Um retrato muitíssimo bem tirado por ti, que vale mesmo a pena ser lido. Gostei, em especial, das acertadas reflexões sobre os espaços de poder.
Viva! A nossa rocky está "au point"!

rtp disse...

Muito bem! A Rocky voltou! E com um post muito interessante!
Percebo que ainda não tenhas digerido o filme!
A história nele servida é (bastante) indigesta.
Eu passei por um processo semelhante com a leitura do livro. Recebi - ao abrigo de uma tradição familiar que me proporciona, em cada ano, os livros publicados em Portugal pelo escritor agraciado com o Nobel da Literatura - de uma assentada vários livros de Jellinek . Comecei por “A pianista”, pois vinha acompanhado do filme.

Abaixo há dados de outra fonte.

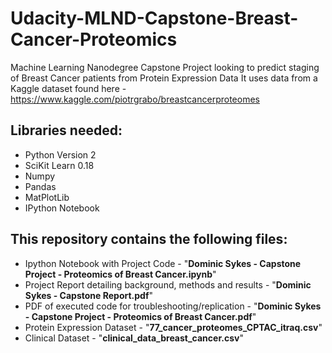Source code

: # Udacity-MLND-Capstone-Breast-Cancer-Proteomics
Machine Learning Nanodegree Capstone Project looking to predict staging of Breast Cancer patients from Protein Expression Data
It uses data from a Kaggle dataset found here - https://www.kaggle.com/piotrgrabo/breastcancerproteomes
 
## Libraries needed:
 - Python Version 2  
 - SciKit Learn 0.18  
 - Numpy  
 - Pandas  
 - MatPlotLib  
 - IPython Notebook  

## This repository contains the following files:
 - Ipython Notebook with Project Code - "**Dominic Sykes - Capstone Project - Proteomics of Breast Cancer.ipynb**"  
 - Project Report detailing background, methods and results - "**Dominic Sykes - Capstone Report.pdf**"  
 - PDF of executed code for troubleshooting/replication - "**Dominic Sykes - Capstone Project - Proteomics of Breast Cancer.pdf**"  
 - Protein Expression Dataset - "**77_cancer_proteomes_CPTAC_itraq.csv**"  
 - Clinical Dataset - "**clinical_data_breast_cancer.csv**"   
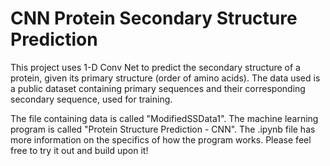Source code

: # CNN Protein Secondary Structure Prediction

This project uses 1-D Conv Net to predict the secondary structure of a protein, given its primary structure (order of amino acids). The data used is a public dataset containing primary sequences and their corresponding secondary sequence, used for training.

The file containing data is called "ModifiedSSData1". The machine learning program is called "Protein Structure Prediction - CNN". The .ipynb file has more information on the specifics of how the program works. Please feel free to try it out and build upon it!
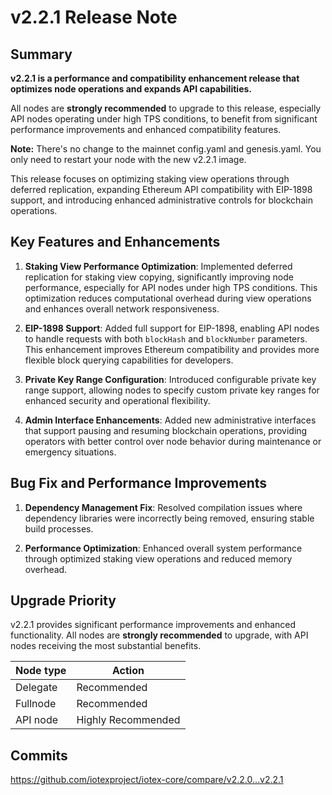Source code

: # v2.2.1 Release Note

## Summary
**v2.2.1 is a performance and compatibility enhancement release that optimizes
node operations and expands API capabilities.**

All nodes are **strongly recommended** to upgrade to this release, especially
API nodes operating under high TPS conditions, to benefit from significant
performance improvements and enhanced compatibility features.

**Note:**
There's no change to the mainnet config.yaml and genesis.yaml. You only need to
restart your node with the new v2.2.1 image.

This release focuses on optimizing staking view operations through deferred
replication, expanding Ethereum API compatibility with EIP-1898 support, and
introducing enhanced administrative controls for blockchain operations.

## Key Features and Enhancements

1. **Staking View Performance Optimization**: Implemented deferred replication
for staking view copying, significantly improving node performance, especially
for API nodes under high TPS conditions. This optimization reduces computational
overhead during view operations and enhances overall network responsiveness.

2. **EIP-1898 Support**: Added full support for EIP-1898, enabling API nodes
to handle requests with both `blockHash` and `blockNumber` parameters. This
enhancement improves Ethereum compatibility and provides more flexible block
querying capabilities for developers.

3. **Private Key Range Configuration**: Introduced configurable private key
range support, allowing nodes to specify custom private key ranges for enhanced
security and operational flexibility.

4. **Admin Interface Enhancements**: Added new administrative interfaces that
support pausing and resuming blockchain operations, providing operators with
better control over node behavior during maintenance or emergency situations.

## Bug Fix and Performance Improvements

1. **Dependency Management Fix**: Resolved compilation issues where dependency
libraries were incorrectly being removed, ensuring stable build processes.

2. **Performance Optimization**: Enhanced overall system performance through
optimized staking view operations and reduced memory overhead.

## Upgrade Priority
v2.2.1 provides significant performance improvements and enhanced functionality.
All nodes are **strongly recommended** to upgrade, with API nodes receiving
the most substantial benefits.

| Node type  | Action       |
| ---------- | ------------ |
| Delegate   | Recommended  |
| Fullnode   | Recommended  |
| API node   | Highly Recommended |

## Commits
https://github.com/iotexproject/iotex-core/compare/v2.2.0...v2.2.1
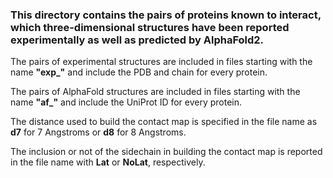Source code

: <h3>This directory contains the pairs of proteins known to interact, which three-dimensional structures have been reported experimentally as well as predicted by AlphaFold2.</h3>
<p></p>The pairs of experimental structures are included in files starting with the name <b>"exp_"</b> and include the PDB and chain for every protein.</p>
<p></p>The pairs of AlphaFold structures are included in files starting with the name <b>"af_"</b> and include the UniProt ID for every protein.</p>
<p>The distance used to build the contact map is specified in the file name as <b>d7</b> for 7 Angstroms or <b>d8</b> for 8 Angstroms.</p>
<p>The inclusion or not of the sidechain in building the contact map is reported in the file name with <b>Lat</b> or <b>NoLat</b>, respectively.</p>
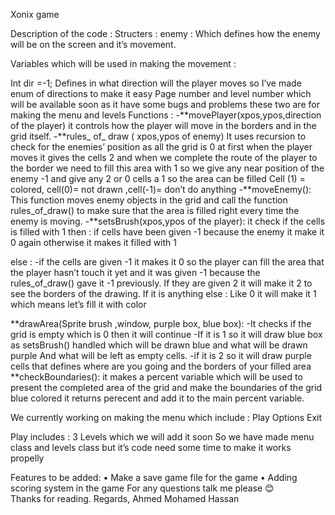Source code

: Xonix game


Description of the code : 
Structers : enemy : 
Which defines how the enemy will be on the screen and it’s movement.

Variables which will be used in making the movement : 

Int dir =-1; 
Defines in what direction will the player moves  so I’ve made enum of directions to make it easy 
Page number and level number which will be available soon as it have some bugs and problems these two are for making the menu and levels
Functions : 
-**movePlayer(xpos,ypos,direction of the player)
it controls how the player will move in the borders and in the grid itself.
-**rules_ of_ draw ( xpos,ypos of enemy)
It uses recursion to check for the enemies’ position as all the grid is 0 at first when the player moves it gives the cells 2  and  when we complete the route of the player to the border we need to fill this area with 1 so we give any near position of the enemy -1 and give any 2 or 0 cells a 1 so the area can be filled 
Cell (1) = colored, cell(0)= not drawn ,cell(-1)= don’t do anything
-**moveEnemy():
This function moves enemy objects in the grid and  call the function rules_of_draw() to make sure that the area is filled right every time the enemy is moving.
-**setsBrush(xpos,ypos of the player):
it check if the cells is filled with 1 then : 
if cells have been given -1 because the enemy it make it 0 again 
otherwise it makes it filled with 1 

else : 
-if the cells are given -1 it makes it 0 so the player can fill the area that the player hasn’t touch it yet  and it was given -1 because the rules_of_draw() gave it -1 previously.
If they are given 2 it will make it 2 to see the borders of the drawing.
If it is anything else : 
Like 0 it will make it 1 which means let’s fill it with color

**drawArea(Sprite  brush ,window, purple box, blue box):
-It checks if the grid is empty which is 0 then it will continue 
-If it is 1 so it will draw blue box as   setsBrush() handled which will be drawn blue and what will be drawn purple
And what will be left as empty cells.
-if it is 2 so it will draw purple cells that defines where are you going and the borders of your filled area
**checkBoundaries():
it makes a percent variable which will be used to present the completed area of the grid and make the boundaries of the grid blue colored
it returns perecent and add it to the  main percent variable.

We currently working on making the menu which include : 
Play 
Options 
Exit 

Play includes :
3 Levels which we will add it soon
So we have made menu class and levels class but it’s code need some time to make it works propelly

Features to be added: 
•	Make a save game file for the game 
•	Adding scoring system in the game 
For any questions talk me please 😊  
Thanks for reading.
	Regards,
Ahmed Mohamed Hassan
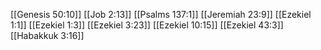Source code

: [[Genesis 50:10]]
[[Job 2:13]]
[[Psalms 137:1]]
[[Jeremiah 23:9]]
[[Ezekiel 1:1]]
[[Ezekiel 1:3]]
[[Ezekiel 3:23]]
[[Ezekiel 10:15]]
[[Ezekiel 43:3]]
[[Habakkuk 3:16]]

Obedecendo à regra de ler sempre primeiro o livro e só depois ver o filme, lancei-me na leitura. Posso dizer que ela me foi proporcionando sentimentos diversos. O tom humorístico e o pendor crítico que vai imprimindo à narrativa o modo como encadeia os acontecimentos saindo muitas vezes do presente ao encontro do passado, relatando a infância da protagonista, tornaram a leitura muito aprazível. Nasce no leitor um misto de compreensão e comiseração pela jovem pianista.
A partir do momento em que a narradora se concentra no presente e nos descreve o quotidiano do ser estranho em que se tornara a menina que nos havia sido apresentada na primeira parte, o choque invade o leitor e desaloja qualquer outro sentimento.
Demorei muito a “digerir” o livro. Talvez, por isso, anestesiada pelo conhecimento da história (que não é devidamente, julgo, fornecido ao espectador), o processo de “digestão” do filme foi bastante rápido. Mais uma vez, a película ficou aquém do papel.
De qualquer modo, os outros livros de Jellinek ficaram na estante. Talvez me abalance agora, três anos volvidos, à leitura de “Lust”.